His very genuine emotions said much about every rider and their affinity with the horses they ride. Whether a Group 1 galloper, or one giving their all in the lower grades, riders don’t discriminate. These wonderful animals become closely intertwined with their lives. And often with our own lives by making us understand and respect this relationship. Perhaps it makes us come to grips with the complexities of our own personal relationships.
The news a few hour later from the HKJC, and a simple, but heartfelt tweet from George Moore, who purchased the horse for owner Albert Hung, and whose father John trained him, that Rapper John had fought his final fight showed the completely different side to horse racing when anyone- absolutely anyone- connected with giving the sport a human face leaves us.
When this happens, one is left feeling numb. There’s the sudden realisation that it’s not about turnover and who won what on whom. Certain things are priceless. Certain things leave one speechless. What could one say to Joao Moreira? A few weeks ago, he allowed his emotions to spill over when he and Rapper Dragon combined to win the Hong Kong Derby. And now, there was this completely different type of emotion.
The day earlier, there were some very unnecessary remarks made on social media about Joao Moreira returning to Hong Kong “empty handed” after a flying visit to ride in Adelaide. Someone who really should know better commented that it would have been better if apprentice Matthew Poon came instead of Joao as “he knows Morphetville better.” Was this really necessary?
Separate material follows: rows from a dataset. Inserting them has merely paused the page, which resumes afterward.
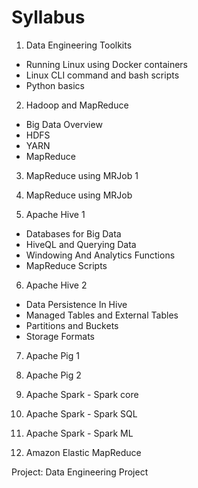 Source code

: # Syllabus

1. Data Engineering Toolkits
  - Running Linux using Docker containers
  - Linux CLI command and bash scripts
  - Python basics

2. Hadoop and MapReduce
  - Big Data Overview
  - HDFS
  - YARN
  - MapReduce

3. MapReduce using MRJob 1

4. MapReduce using MRJob

5. Apache Hive 1
  - Databases for Big Data
  - HiveQL and Querying Data
  - Windowing And Analytics Functions
  - MapReduce Scripts

6. Apache Hive 2
  - Data Persistence In Hive
  - Managed Tables and External Tables
  - Partitions and Buckets
  - Storage Formats

7. Apache Pig 1

8. Apache Pig 2

9. Apache Spark - Spark core

10. Apache Spark - Spark SQL

11. Apache Spark - Spark ML

12. Amazon Elastic MapReduce

Project: Data Engineering Project
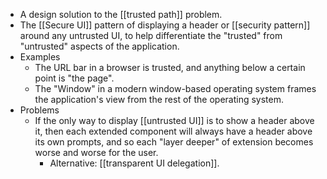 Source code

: - A design solution to the [[trusted path]] problem.
- The [[Secure UI]] pattern of displaying a header or [[security pattern]] around any untrusted UI, to help differentiate the "trusted" from "untrusted" aspects of the application.
- Examples
    - The URL bar in a browser is trusted, and anything below a certain point is "the page".
    - The "Window" in a modern window-based operating system frames the application's view from the rest of the operating system.
- Problems
    - If the only way to display [[untrusted UI]] is to show a header above it, then each extended component will always have a header above its own prompts, and so each "layer deeper" of extension becomes worse and worse for the user.
        - Alternative: [[transparent UI delegation]].

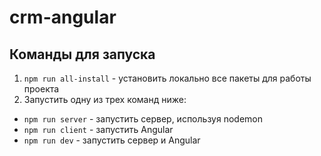 # crm-angular

## Команды для запуска

1. `npm run all-install` - установить локально все пакеты для работы проекта
2. Запустить одну из трех команд ниже:
- `npm run server` - запустить сервер, используя nodemon
- `npm run client` - запустить Angular
- `npm run dev` - запустить сервер и Angular
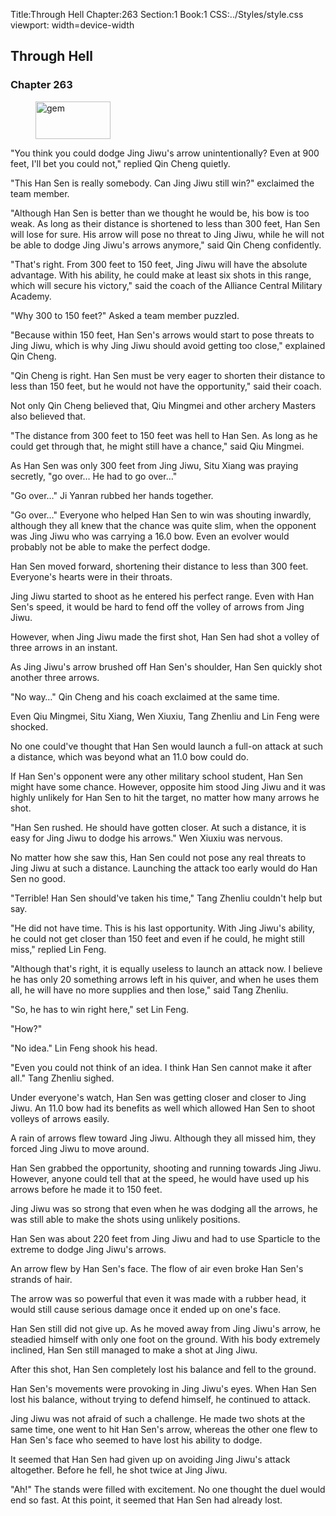 Title:Through Hell 
Chapter:263 
Section:1 
Book:1 
CSS:../Styles/style.css 
viewport: width=device-width
  
## Through Hell
### Chapter 263 
<figure>
	<img src="../Images/gem.gif" alt="gem" id="gem" width="120" height="60" />
</figure>
  

  
  "You think you could dodge Jing Jiwu's arrow unintentionally? Even at 900 feet, I'll bet you could not," replied Qin Cheng quietly.

"This Han Sen is really somebody. Can Jing Jiwu still win?" exclaimed the team member.

"Although Han Sen is better than we thought he would be, his bow is too weak. As long as their distance is shortened to less than 300 feet, Han Sen will lose for sure. His arrow will pose no threat to Jing Jiwu, while he will not be able to dodge Jing Jiwu's arrows anymore," said Qin Cheng confidently.

"That's right. From 300 feet to 150 feet, Jing Jiwu will have the absolute advantage. With his ability, he could make at least six shots in this range, which will secure his victory," said the coach of the Alliance Central Military Academy.

"Why 300 to 150 feet?" Asked a team member puzzled.

"Because within 150 feet, Han Sen's arrows would start to pose threats to Jing Jiwu, which is why Jing Jiwu should avoid getting too close," explained Qin Cheng.

"Qin Cheng is right. Han Sen must be very eager to shorten their distance to less than 150 feet, but he would not have the opportunity," said their coach.

Not only Qin Cheng believed that, Qiu Mingmei and other archery Masters also believed that.

"The distance from 300 feet to 150 feet was hell to Han Sen. As long as he could get through that, he might still have a chance," said Qiu Mingmei.

As Han Sen was only 300 feet from Jing Jiwu, Situ Xiang was praying secretly, "go over… He had to go over…"

"Go over…" Ji Yanran rubbed her hands together.

"Go over…" Everyone who helped Han Sen to win was shouting inwardly, although they all knew that the chance was quite slim, when the opponent was Jing Jiwu who was carrying a 16.0 bow. Even an evolver would probably not be able to make the perfect dodge.

Han Sen moved forward, shortening their distance to less than 300 feet. Everyone's hearts were in their throats.

Jing Jiwu started to shoot as he entered his perfect range. Even with Han Sen's speed, it would be hard to fend off the volley of arrows from Jing Jiwu.

However, when Jing Jiwu made the first shot, Han Sen had shot a volley of three arrows in an instant.

As Jing Jiwu's arrow brushed off Han Sen's shoulder, Han Sen quickly shot another three arrows.

"No way…" Qin Cheng and his coach exclaimed at the same time.

Even Qiu Mingmei, Situ Xiang, Wen Xiuxiu, Tang Zhenliu and Lin Feng were shocked.

No one could've thought that Han Sen would launch a full-on attack at such a distance, which was beyond what an 11.0 bow could do.

If Han Sen's opponent were any other military school student, Han Sen might have some chance. However, opposite him stood Jing Jiwu and it was highly unlikely for Han Sen to hit the target, no matter how many arrows he shot.

"Han Sen rushed. He should have gotten closer. At such a distance, it is easy for Jing Jiwu to dodge his arrows." Wen Xiuxiu was nervous.

No matter how she saw this, Han Sen could not pose any real threats to Jing Jiwu at such a distance. Launching the attack too early would do Han Sen no good.

"Terrible! Han Sen should've taken his time," Tang Zhenliu couldn't help but say.

"He did not have time. This is his last opportunity. With Jing Jiwu's ability, he could not get closer than 150 feet and even if he could, he might still miss," replied Lin Feng.

"Although that's right, it is equally useless to launch an attack now. I believe he has only 20 something arrows left in his quiver, and when he uses them all, he will have no more supplies and then lose," said Tang Zhenliu.

"So, he has to win right here," set Lin Feng.

"How?"

"No idea." Lin Feng shook his head.

"Even you could not think of an idea. I think Han Sen cannot make it after all." Tang Zhenliu sighed.

Under everyone's watch, Han Sen was getting closer and closer to Jing Jiwu. An 11.0 bow had its benefits as well which allowed Han Sen to shoot volleys of arrows easily.

A rain of arrows flew toward Jing Jiwu. Although they all missed him, they forced Jing Jiwu to move around.

Han Sen grabbed the opportunity, shooting and running towards Jing Jiwu. However, anyone could tell that at the speed, he would have used up his arrows before he made it to 150 feet.

Jing Jiwu was so strong that even when he was dodging all the arrows, he was still able to make the shots using unlikely positions.

Han Sen was about 220 feet from Jing Jiwu and had to use Sparticle to the extreme to dodge Jing Jiwu's arrows.

An arrow flew by Han Sen's face. The flow of air even broke Han Sen's strands of hair.

The arrow was so powerful that even it was made with a rubber head, it would still cause serious damage once it ended up on one's face.

Han Sen still did not give up. As he moved away from Jing Jiwu's arrow, he steadied himself with only one foot on the ground. With his body extremely inclined, Han Sen still managed to make a shot at Jing Jiwu.

After this shot, Han Sen completely lost his balance and fell to the ground.

Han Sen's movements were provoking in Jing Jiwu's eyes. When Han Sen lost his balance, without trying to defend himself, he continued to attack.

Jing Jiwu was not afraid of such a challenge. He made two shots at the same time, one went to hit Han Sen's arrow, whereas the other one flew to Han Sen's face who seemed to have lost his ability to dodge.

It seemed that Han Sen had given up on avoiding Jing Jiwu's attack altogether. Before he fell, he shot twice at Jing Jiwu.

"Ah!" The stands were filled with excitement. No one thought the duel would end so fast. At this point, it seemed that Han Sen had already lost.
And to the HKJC, was this trip to Adelaide by probably the best rider in the world today or, at least on a par with Ryan Moore, really necessary?
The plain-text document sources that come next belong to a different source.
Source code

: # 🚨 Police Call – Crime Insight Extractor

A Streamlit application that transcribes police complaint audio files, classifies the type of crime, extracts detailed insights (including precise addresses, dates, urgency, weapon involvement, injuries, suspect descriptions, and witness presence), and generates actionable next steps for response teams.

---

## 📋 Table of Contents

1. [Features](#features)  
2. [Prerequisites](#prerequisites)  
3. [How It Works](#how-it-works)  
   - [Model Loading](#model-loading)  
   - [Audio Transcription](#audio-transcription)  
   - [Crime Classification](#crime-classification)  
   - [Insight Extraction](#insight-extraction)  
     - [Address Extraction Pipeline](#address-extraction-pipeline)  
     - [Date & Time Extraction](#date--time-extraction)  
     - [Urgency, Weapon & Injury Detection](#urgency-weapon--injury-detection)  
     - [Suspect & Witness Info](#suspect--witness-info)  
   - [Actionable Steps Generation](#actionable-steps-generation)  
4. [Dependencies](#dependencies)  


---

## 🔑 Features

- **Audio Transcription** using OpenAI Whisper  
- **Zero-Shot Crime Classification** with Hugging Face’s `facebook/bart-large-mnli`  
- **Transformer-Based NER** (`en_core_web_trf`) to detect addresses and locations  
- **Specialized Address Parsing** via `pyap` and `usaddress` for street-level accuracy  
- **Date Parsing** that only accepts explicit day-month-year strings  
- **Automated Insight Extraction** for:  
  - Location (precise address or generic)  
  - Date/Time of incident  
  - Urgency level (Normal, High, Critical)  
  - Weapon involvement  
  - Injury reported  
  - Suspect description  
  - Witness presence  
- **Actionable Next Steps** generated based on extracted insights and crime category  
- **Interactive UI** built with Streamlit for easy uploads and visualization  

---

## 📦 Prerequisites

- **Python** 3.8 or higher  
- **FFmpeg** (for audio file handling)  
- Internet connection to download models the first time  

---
Social media can often be a brilliant marketing tool and help bring people together, but it can also show the pettiness and ignorance of people who don’t get out much because of being trapped inside the Tall Poppy Syndrome.
From a horse racing perspective, there were those who were lamenting that Rapper Dragon breaking down had cost them winning. There was then the “racing aficionado” at Sha Tin racecourse who hurled abuse at Joao Moreira for easing his horse down, which he did when he heard Rapper Dragon snap his pelvis. This armchair critic believed that the rider had pulled the horse up.
All this type of behaviour does is show the truly ugly side of racing. It’s little wonder that many out there don’t wish to have a thing to do with it and think this pastime is overrun by crooks and losers.
Often it is- losers- especially on social media where one can hide behind pseudonyms and “freedom of speech.”
Thankfully, professional racing writers Alan Aitken and Michael Cox kept the racing world updated with news directly from Sha Tin about Rapper Dragon…and Joao Moreira.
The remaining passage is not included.